Le reazioni: il Centrosinistra. Lo avevamo detto è stato il coro unanime del
Centrosinistra. "La decisione di Ciampi conferma la fondatezza delle critiche
mosse dall’opposizione, e del disagio profondo espresso dalla magistratura" ha
detto il segretario dei Ds Piero Fassino. "La scelta del Capo dello Stato – ha
continuato – conferma inoltre che questa legge non è una riforma ma semmai
aggrava i mali della giustizia". Anche per il presidente dei deputati della
Margherita, Pierluigi Castagnetti la decisione "testimonia che era fondata la
denuncia d’incostituzionalità della legge giunta dall’opposizione". "Fare leggi
a misura delle proprie convenienze – ha detto Castagnetti – calpestando
l’interesse generale è ingiusto e porta a queste doverose conseguenze". Per
Luciano Violante il rinvio dimostra che "questo governo non ha una politica
sulla giustizia". "Nel giorno in cui favoriscono il crimine riducendo i tempi
per la prescrizione per molti reati, si rendono conto che devono rivedere
daccapo un’assurda legge che non dà alcun vantaggio ai cittadini e pone le
premesse per un controllo politico dei magistrati".
Avvocati. Per l’Unione delle camere penali italiane occorre farla finita con le
"soluzioni pasticciate e ambigue". Il presidente Randazzo ha affermato che, al
di là delle ragioni che hanno spinto il presidente della Repubblica a rinviare
alle Camere la riforma dell’ordinamento giudiziario, è arrivato "il momento di
separare davvero le carriere di Pm e giudici". Separazione che per i penalisti
"è ineludibile e reclamata dalla Costituzione, dalla struttura processuale e
dalla nostra civiltà giudiziaria che non puo’ certo rimanere ancora distante
dalle soluzioni adottate in tutti i paesi civili". La decisione di Ciampi
secondo Randazzo "non puo’ che leggersi nel senso di una bocciatura della
soluzione fornita dal Parlamento alla disciplina delle carriere dei magistrati.

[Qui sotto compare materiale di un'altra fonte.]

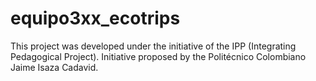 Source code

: # equipo3xx_ecotrips

This project was developed under the initiative of the IPP (Integrating Pedagogical Project). Initiative proposed by the Politécnico Colombiano Jaime Isaza Cadavid.

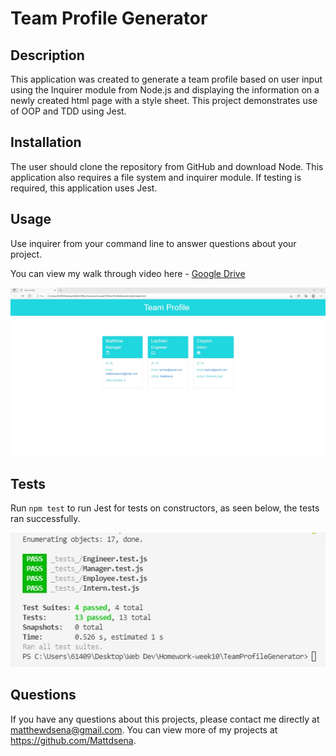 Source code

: # Team Profile Generator 

## Description 
This application was created to generate a team profile based on user input using the Inquirer module from Node.js and displaying the information on a newly created html page with a style sheet. 
This project demonstrates use of OOP and TDD using Jest. 

## Installation 
The user should clone the repository from GitHub and download Node. This application also requires a file system and inquirer module. 
If testing is required, this application uses Jest. 

## Usage 
Use inquirer from your command line to answer questions about your project.

You can view my walk through video here - [Google Drive](https://drive.google.com/file/d/1mvkSvoJdy39QIz-OHLXUS4NbmObN39uD/view)<br>

<img src="./assets/TeamProfile.jpg">

## Tests
Run `npm test` to run Jest for tests on constructors, as seen below, the tests ran successfully.

<img src="./assets/tests.jpg">


## Questions
If you have any questions about this projects, please contact me directly at matthewdsena@gmail.com. 
You can view more of my projects at https://github.com/Mattdsena.
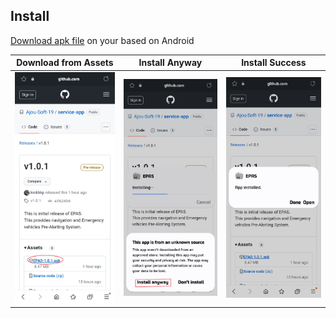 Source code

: ## Install

[Download apk file](`https://github.com/Ajou-Soft-19/service-app/releases/tag/v1.0.1`) on your based on Android

|Download from Assets|Install Anyway|Install Success|
|---|---|---|
|![Download from Assets](../img/Install1.jpeg)|![Install Anyway](../img/Install2.jpeg)|![Install Success](../img/Install3.jpeg) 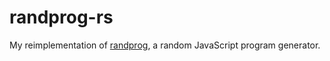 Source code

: # randprog-rs

My reimplementation of [randprog](https://github.com/hyc/randprog), a random JavaScript program generator. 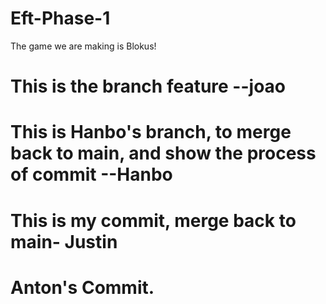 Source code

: # Eft-Phase-1
The game we are making is Blokus!
# This is the branch feature --joao
# This is Hanbo's branch, to merge back to main, and show the process of commit  --Hanbo
# This is my commit, merge back to main- Justin
# Anton's Commit.
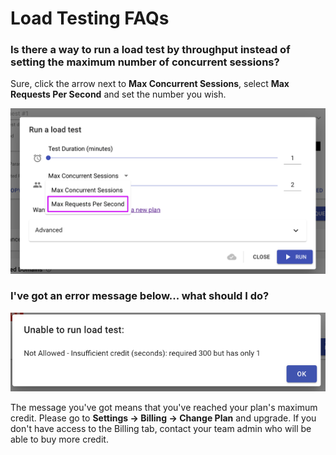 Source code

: # Load Testing FAQs

### **Is there a way to run a load test by throughput instead of setting the maximum number of concurrent sessions?**

Sure, click the arrow next to **Max Concurrent Sessions**, select **Max Requests Per Second** and set the number you wish.

![](../.gitbook/assets/screenshot-2021-04-05t121815.973.png)

###

### **I've got an error message below... what should I do?**

![Unable to run load test](../.gitbook/assets/image-1-.png)

The message you've got means that you've reached your plan's maximum credit. Please go to **Settings -> Billing -> Change Plan** and upgrade. If you don't have access to the Billing tab, contact your team admin who will be able to buy more credit.
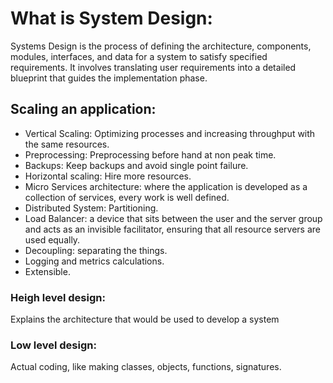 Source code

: # What is System Design:
Systems Design is the process of defining the architecture, components, modules, interfaces, and data for a system to satisfy specified requirements. It involves translating user requirements into a detailed blueprint that guides the implementation phase.
## Scaling an application:
- Vertical Scaling: Optimizing processes and increasing throughput with the same resources.
- Preprocessing: Preprocessing before hand at non peak time.
- Backups: Keep backups and avoid single point failure. 
- Horizontal scaling: Hire more resources.
- Micro Services architecture: where the application is developed as a collection of services, every work is well defined.
- Distributed System: Partitioning.
- Load Balancer: a device that sits between the user and the server group and acts as an invisible facilitator, ensuring that all resource servers are used equally.
- Decoupling: separating the things.
- Logging and metrics calculations.
- Extensible.

### Heigh level design:
Explains the architecture that would be used to develop a system

### Low level design:
Actual coding, like making classes, objects, functions, signatures.

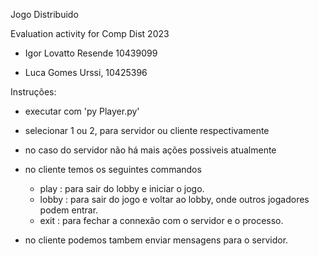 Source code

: 
Jogo Distribuido

Evaluation activity for Comp Dist 2023

- Igor Lovatto Resende 10439099

- Luca Gomes Urssi, 10425396

Instruções:
- executar com 'py Player.py'
- selecionar 1 ou 2, para servidor ou cliente respectivamente

- no caso do servidor não há mais ações possiveis atualmente

- no cliente temos os seguintes commandos
	- play  : para sair do lobby e iniciar o jogo.
	- lobby : para sair do jogo e voltar ao lobby, onde outros jogadores podem entrar.
	- exit  : para fechar a connexão com o servidor e o processo.

- no cliente podemos tambem enviar mensagens para o servidor. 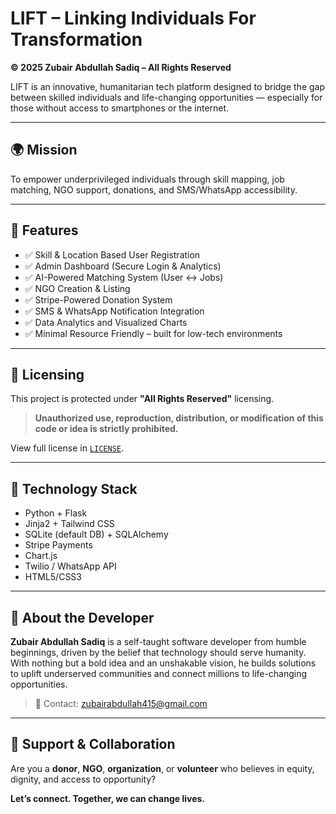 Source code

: # LIFT – Linking Individuals For Transformation

**© 2025 Zubair Abdullah Sadiq – All Rights Reserved**

LIFT is an innovative, humanitarian tech platform designed to bridge the gap between skilled individuals and life-changing opportunities — especially for those without access to smartphones or the internet.

---

## 🌍 Mission

To empower underprivileged individuals through skill mapping, job matching, NGO support, donations, and SMS/WhatsApp accessibility.

---

## 🚀 Features

- ✅ Skill & Location Based User Registration  
- ✅ Admin Dashboard (Secure Login & Analytics)  
- ✅ AI-Powered Matching System (User ↔ Jobs)  
- ✅ NGO Creation & Listing  
- ✅ Stripe-Powered Donation System  
- ✅ SMS & WhatsApp Notification Integration  
- ✅ Data Analytics and Visualized Charts  
- ✅ Minimal Resource Friendly – built for low-tech environments

---

## 🔐 Licensing

This project is protected under **"All Rights Reserved"** licensing.

> **Unauthorized use, reproduction, distribution, or modification of this code or idea is strictly prohibited.**

View full license in [`LICENSE`](./LICENSE).

---

## 📌 Technology Stack

- Python + Flask
- Jinja2 + Tailwind CSS
- SQLite (default DB) + SQLAlchemy
- Stripe Payments
- Chart.js
- Twilio / WhatsApp API
- HTML5/CSS3

---

## 🧠 About the Developer

**Zubair Abdullah Sadiq** is a self-taught software developer from humble beginnings, driven by the belief that technology should serve humanity. With nothing but a bold idea and an unshakable vision, he builds solutions to uplift underserved communities and connect millions to life-changing opportunities.
> 💌 Contact: zubairabdullah415@gmail.com

---

## 🤝 Support & Collaboration

Are you a **donor**, **NGO**, **organization**, or **volunteer** who believes in equity, dignity, and access to opportunity?

**Let’s connect. Together, we can change lives.**
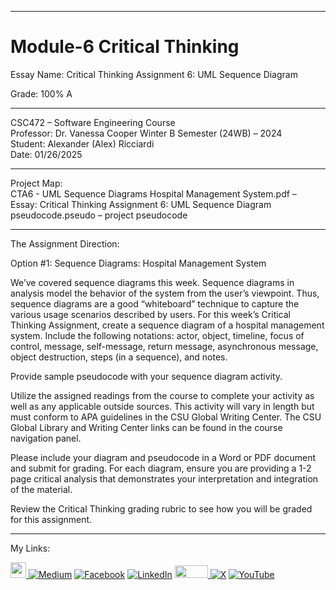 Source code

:﻿-----------------------------------------------------------------------------------------------------------------------------
# Module-6 Critical Thinking 
Essay Name: Critical Thinking Assignment 6: UML Sequence Diagram

Grade: 100% A

-----------------------------------------------------------------------------------------------------------------------------

CSC472 – Software Engineering Course  
Professor: Dr. Vanessa Cooper
Winter B Semester (24WB) – 2024  
Student: Alexander (Alex) Ricciardi  
Date: 01/26/2025  

-----------------------------------------------------------------------------------------------------------------------------

Project Map:   
CTA6 - UML Sequence Diagrams Hospital Management System.pdf – Essay: Critical Thinking Assignment 6: UML Sequence Diagram
pseudocode.pseudo – project pseudocode

-----------------------------------------------------------------------------------------------------------------------------

The Assignment Direction:    

Option #1: Sequence Diagrams: Hospital Management System 

We’ve covered sequence diagrams this week. Sequence diagrams in analysis model the behavior of the system from the user’s viewpoint. Thus, sequence diagrams are a good “whiteboard” technique to capture the various usage scenarios described by users. For this week’s Critical Thinking Assignment, create a sequence diagram of a hospital management system. Include the following notations: actor, object, timeline, focus of control, message, self-message, return message, asynchronous message, object destruction, steps (in a sequence), and notes.

Provide sample pseudocode with your sequence diagram activity.

Utilize the assigned readings from the course to complete your activity as well as any applicable outside sources. This activity will vary in length but must conform to APA guidelines in the CSU Global Writing Center. The CSU Global Library and Writing Center links can be found in the course navigation panel.

Please include your diagram and pseudocode in a Word or PDF document and submit for grading. For each diagram, ensure you are providing a 1-2 page critical analysis that demonstrates your interpretation and integration of the material.

Review the Critical Thinking grading rubric to see how you will be graded for this assignment.   

-----------------------------------------------------------------------------------------------------------------------------

My Links:   

<span><a href="https://www.alexomegapy.com" target="_blank"><img width="25" height="25" src="https://github.com/user-attachments/assets/a8e0ea66-5d8f-43b3-8fff-2c3d74d57f53"></span>    [![Medium](https://img.shields.io/badge/Medium-12100E?style=for-the-badge&logo=medium&logoColor=whit)](https://medium.com/@alex.omegapy)    [![Facebook](https://img.shields.io/badge/Facebook-%231877F2.svg?logo=Facebook&logoColor=white)](https://www.facebook.com/profile.php?id=100089638857137)    [![LinkedIn](https://img.shields.io/badge/LinkedIn-%230077B5.svg?logo=linkedin&logoColor=white)](https://linkedin.com/in/alex-ricciardi)    <span><a href="https://www.threads.net/@alexomegapy?hl=en" target="_blank"><img width="53" height="20" src="https://github.com/user-attachments/assets/58c9e833-4501-42e4-b4fe-39ffafba99b2"></span>    [![X](https://img.shields.io/badge/X-black.svg?logo=X&logoColor=white)](https://x.com/AlexOmegapy)    [![YouTube](https://img.shields.io/badge/YouTube-%23FF0000.svg?logo=YouTube&logoColor=white)](https://www.youtube.com/channel/UC4rMaQ7sqywMZkfS1xGh2AA) 



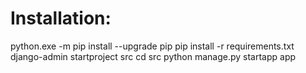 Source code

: # Installation:python.exe -m pip install --upgrade pippip install -r requirements.txtdjango-admin startproject srccd srcpython manage.py startapp app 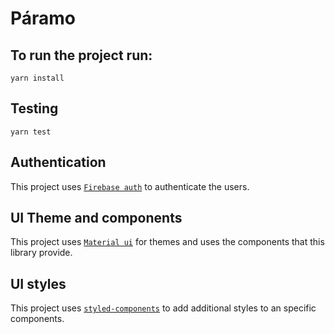 # Páramo

## To run the project run:

`yarn install`

## Testing

`yarn test`

## Authentication

This project uses [`Firebase auth`](https://firebase.google.com/docs/auth/web/firebaseui) to authenticate the users.

## UI Theme and components

This project uses [`Material ui`](https://mui.com/) for themes and uses the components that this library provide.

## UI styles

This project uses [`styled-components`](https://www.styled-components.com/) to add additional styles to an specific components.
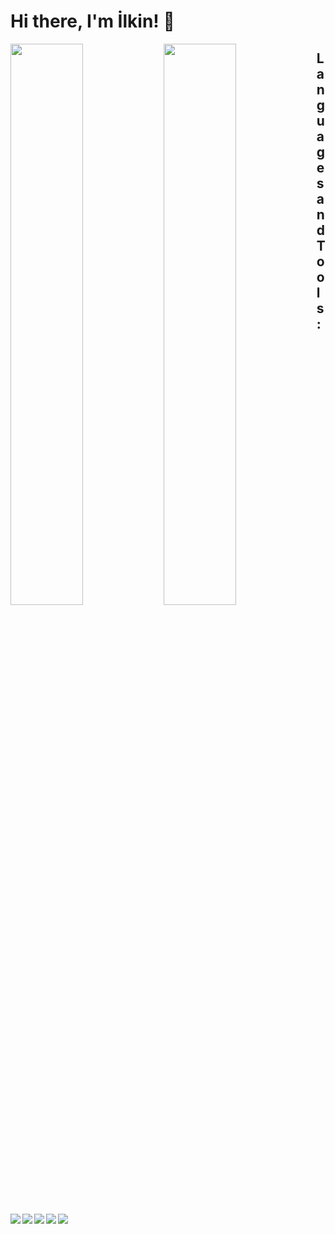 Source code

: # Hi there, I'm İlkin! 👋

<img align="left" width="48%" src="https://github-readme-stats.vercel.app/api?username=IlkinSamadbayli&show_icons=true&theme=radical" />

<img align="left" width="48%" src="https://github-readme-stats.vercel.app/api/top-langs/?username=IlkinSamadbayli&layout=compact" />

## <b> Languages and Tools: </b>
<img align="left" src="https://img.shields.io/badge/Flutter-%2302569B.svg?style=for-the-badge&logo=Flutter&logoColor=white"/>
<img align="left" src="https://img.shields.io/badge/dart-%230175C2.svg?style=for-the-badge&logo=dart&logoColor=white"/>
<img align="left" src="https://img.shields.io/badge/Trello-%23026AA7.svg?style=for-the-badge&logo=Trello&logoColor=white"/>
<img align="left" src="https://img.shields.io/badge/Discord-%235865F2.svg?style=for-the-badge&logo=discord&logoColor=white"/>
<img align="left" src="https://img.shields.io/badge/git-%23F05033.svg?style=for-the-badge&logo=git&logoColor=white"/>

In particolare, il Capo dello Stato non puo’ certo contraddire la giurisprudenza
costituzionale che ha chiaramente ammesso (sentenza 37 del 2000) i quesiti
referendari sulla separazione delle carriere riconoscendone la piena
compatibilità con la nostra Costituzione. Ove mai la lettura del Presidente
della Repubblica confliggesse con quella della Consulta si aprirebbero scenari
di contrasto assolutamente impensabili".
Magistrati. Per l’Associazione nazionale magistrati, da sempre sostenitrice
dell’incostituzionalità della norma, "la decisione del Capo dello Stato
conferma la grande attenzione con cui il Quirinale ha seguito la riforma della
giustizia". "Auspichiamo – ha continuato l’Anm – vivamente che questo rinvio
venga colto dal Parlamento per procedere a un profondo esame della legge e per
migliorare una riforma che al momento appare pessima". (p.a.)